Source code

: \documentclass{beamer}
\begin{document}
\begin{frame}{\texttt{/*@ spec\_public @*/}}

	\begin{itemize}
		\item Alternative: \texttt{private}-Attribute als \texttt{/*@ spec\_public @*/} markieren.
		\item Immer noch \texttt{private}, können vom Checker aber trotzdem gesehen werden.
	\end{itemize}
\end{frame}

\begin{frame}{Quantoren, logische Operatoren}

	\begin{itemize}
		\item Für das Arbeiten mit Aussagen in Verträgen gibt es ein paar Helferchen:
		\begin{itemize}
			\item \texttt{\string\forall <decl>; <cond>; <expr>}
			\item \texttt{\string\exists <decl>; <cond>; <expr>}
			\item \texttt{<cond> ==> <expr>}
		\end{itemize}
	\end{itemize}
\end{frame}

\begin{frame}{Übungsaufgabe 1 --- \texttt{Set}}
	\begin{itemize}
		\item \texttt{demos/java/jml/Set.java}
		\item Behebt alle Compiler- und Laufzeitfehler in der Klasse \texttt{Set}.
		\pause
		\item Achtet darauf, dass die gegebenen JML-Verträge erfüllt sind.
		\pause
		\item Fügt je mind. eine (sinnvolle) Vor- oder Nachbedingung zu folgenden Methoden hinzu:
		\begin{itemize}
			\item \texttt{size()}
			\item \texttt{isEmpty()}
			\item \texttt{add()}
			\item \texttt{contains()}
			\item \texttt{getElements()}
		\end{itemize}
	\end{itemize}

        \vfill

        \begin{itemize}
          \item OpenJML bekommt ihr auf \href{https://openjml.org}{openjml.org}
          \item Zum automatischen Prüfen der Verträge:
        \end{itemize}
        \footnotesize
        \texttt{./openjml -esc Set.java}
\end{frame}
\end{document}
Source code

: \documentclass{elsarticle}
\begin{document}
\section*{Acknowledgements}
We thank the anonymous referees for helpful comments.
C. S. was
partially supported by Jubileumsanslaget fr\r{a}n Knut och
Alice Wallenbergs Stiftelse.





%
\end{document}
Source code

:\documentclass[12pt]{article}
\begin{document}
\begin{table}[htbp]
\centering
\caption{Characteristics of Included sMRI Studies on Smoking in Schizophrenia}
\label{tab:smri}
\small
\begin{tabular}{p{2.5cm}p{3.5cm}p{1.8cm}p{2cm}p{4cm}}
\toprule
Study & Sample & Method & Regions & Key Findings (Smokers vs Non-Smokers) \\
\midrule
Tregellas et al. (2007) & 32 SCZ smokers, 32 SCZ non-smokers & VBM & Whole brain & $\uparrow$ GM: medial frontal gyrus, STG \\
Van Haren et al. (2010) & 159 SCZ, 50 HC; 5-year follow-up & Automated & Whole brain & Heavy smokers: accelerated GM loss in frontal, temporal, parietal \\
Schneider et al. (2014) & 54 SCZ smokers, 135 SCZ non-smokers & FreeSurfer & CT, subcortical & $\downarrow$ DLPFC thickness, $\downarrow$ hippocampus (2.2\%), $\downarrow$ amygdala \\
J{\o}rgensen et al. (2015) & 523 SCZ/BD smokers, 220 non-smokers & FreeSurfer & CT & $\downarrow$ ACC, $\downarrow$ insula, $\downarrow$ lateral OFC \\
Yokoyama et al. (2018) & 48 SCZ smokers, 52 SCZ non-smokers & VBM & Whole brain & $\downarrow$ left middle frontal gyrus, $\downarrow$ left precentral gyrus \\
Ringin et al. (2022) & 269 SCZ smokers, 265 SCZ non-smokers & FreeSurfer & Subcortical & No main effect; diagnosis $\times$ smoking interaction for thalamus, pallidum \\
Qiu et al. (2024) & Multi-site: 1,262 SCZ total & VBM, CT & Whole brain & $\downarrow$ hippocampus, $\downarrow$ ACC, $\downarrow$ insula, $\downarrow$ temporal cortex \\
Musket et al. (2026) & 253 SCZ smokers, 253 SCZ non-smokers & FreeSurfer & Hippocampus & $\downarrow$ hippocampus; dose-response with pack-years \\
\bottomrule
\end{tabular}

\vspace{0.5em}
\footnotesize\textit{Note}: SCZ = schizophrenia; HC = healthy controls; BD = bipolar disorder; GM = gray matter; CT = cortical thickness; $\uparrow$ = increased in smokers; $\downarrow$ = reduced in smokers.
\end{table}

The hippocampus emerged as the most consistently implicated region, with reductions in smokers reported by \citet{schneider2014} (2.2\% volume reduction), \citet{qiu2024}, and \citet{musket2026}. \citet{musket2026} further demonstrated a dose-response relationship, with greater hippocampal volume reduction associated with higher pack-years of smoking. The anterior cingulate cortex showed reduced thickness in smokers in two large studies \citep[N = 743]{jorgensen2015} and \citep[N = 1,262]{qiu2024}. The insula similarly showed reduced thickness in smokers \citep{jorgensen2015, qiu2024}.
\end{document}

****

**Task objective**
Give back the whole listing exactly.

**Your solution**
Source code

: \documentclass{beamer}
\begin{document}
\begin{frame}{\texttt{/*@ spec\_public @*/}}

	\begin{itemize}
		\item Alternative: \texttt{private}-Attribute als \texttt{/*@ spec\_public @*/} markieren.
		\item Immer noch \texttt{private}, können vom Checker aber trotzdem gesehen werden.
	\end{itemize}
\end{frame}

\begin{frame}{Quantoren, logische Operatoren}

	\begin{itemize}
		\item Für das Arbeiten mit Aussagen in Verträgen gibt es ein paar Helferchen:
		\begin{itemize}
			\item \texttt{\string\forall <decl>; <cond>; <expr>}
			\item \texttt{\string\exists <decl>; <cond>; <expr>}
			\item \texttt{<cond> ==> <expr>}
		\end{itemize}
	\end{itemize}
\end{frame}

\begin{frame}{Übungsaufgabe 1 --- \texttt{Set}}
	\begin{itemize}
		\item \texttt{demos/java/jml/Set.java}
		\item Behebt alle Compiler- und Laufzeitfehler in der Klasse \texttt{Set}.
		\pause
		\item Achtet darauf, dass die gegebenen JML-Verträge erfüllt sind.
		\pause
		\item Fügt je mind. eine (sinnvolle) Vor- oder Nachbedingung zu folgenden Methoden hinzu:
		\begin{itemize}
			\item \texttt{size()}
			\item \texttt{isEmpty()}
			\item \texttt{add()}
			\item \texttt{contains()}
			\item \texttt{getElements()}
		\end{itemize}
	\end{itemize}

        \vfill

        \begin{itemize}
          \item OpenJML bekommt ihr auf \href{https://openjml.org}{openjml.org}
          \item Zum automatischen Prüfen der Verträge:
        \end{itemize}
        \footnotesize
        \texttt{./openjml -esc Set.java}
\end{frame}
\end{document}
Source code

: \documentclass{elsarticle}
\begin{document}
\section*{Acknowledgements}
We thank the anonymous referees for helpful comments.
C. S. was
partially supported by Jubileumsanslaget fr\r{a}n Knut och
Alice Wallenbergs Stiftelse.





%
\end{document}
Source code

:\documentclass[12pt]{article}
\begin{document}
\begin{table}[htbp]
\centering
\caption{Characteristics of Included sMRI Studies on Smoking in Schizophrenia}
\label{tab:smri}
\small
\begin{tabular}{p{2.5cm}p{3.5cm}p{1.8cm}p{2cm}p{4cm}}
\toprule
Study & Sample & Method & Regions & Key Findings (Smokers vs Non-Smokers) \\
\midrule
Tregellas et al. (2007) & 32 SCZ smokers, 32 SCZ non-smokers & VBM & Whole brain & $\uparrow$ GM: medial frontal gyrus, STG \\
Van Haren et al. (2010) & 159 SCZ, 50 HC; 5-year follow-up & Automated & Whole brain & Heavy smokers: accelerated GM loss in frontal, temporal, parietal \\
Schneider et al. (2014) & 54 SCZ smokers, 135 SCZ non-smokers & FreeSurfer & CT, subcortical & $\downarrow$ DLPFC thickness, $\downarrow$ hippocampus (2.2\%), $\downarrow$ amygdala \\
J{\o}rgensen et al. (2015) & 523 SCZ/BD smokers, 220 non-smokers & FreeSurfer & CT & $\downarrow$ ACC, $\downarrow$ insula, $\downarrow$ lateral OFC \\
Yokoyama et al. (2018) & 48 SCZ smokers, 52 SCZ non-smokers & VBM & Whole brain & $\downarrow$ left middle frontal gyrus, $\downarrow$ left precentral gyrus \\
Ringin et al. (2022) & 269 SCZ smokers, 265 SCZ non-smokers & FreeSurfer & Subcortical & No main effect; diagnosis $\times$ smoking interaction for thalamus, pallidum \\
Qiu et al. (2024) & Multi-site: 1,262 SCZ total & VBM, CT & Whole brain & $\downarrow$ hippocampus, $\downarrow$ ACC, $\downarrow$ insula, $\downarrow$ temporal cortex \\
Musket et al. (2026) & 253 SCZ smokers, 253 SCZ non-smokers & FreeSurfer & Hippocampus & $\downarrow$ hippocampus; dose-response with pack-years \\
\bottomrule
\end{tabular}

\vspace{0.5em}
\footnotesize\textit{Note}: SCZ = schizophrenia; HC = healthy controls; BD = bipolar disorder; GM = gray matter; CT = cortical thickness; $\uparrow$ = increased in smokers; $\downarrow$ = reduced in smokers.
\end{table}

The hippocampus emerged as the most consistently implicated region, with reductions in smokers reported by \citet{schneider2014} (2.2\% volume reduction), \citet{qiu2024}, and \citet{musket2026}. \citet{musket2026} further demonstrated a dose-response relationship, with greater hippocampal volume reduction associated with higher pack-years of smoking. The anterior cingulate cortex showed reduced thickness in smokers in two large studies \citep[N = 743]{jorgensen2015} and \citep[N = 1,262]{qiu2024}. The insula similarly showed reduced thickness in smokers \citep{jorgensen2015, qiu2024}.
\end{document}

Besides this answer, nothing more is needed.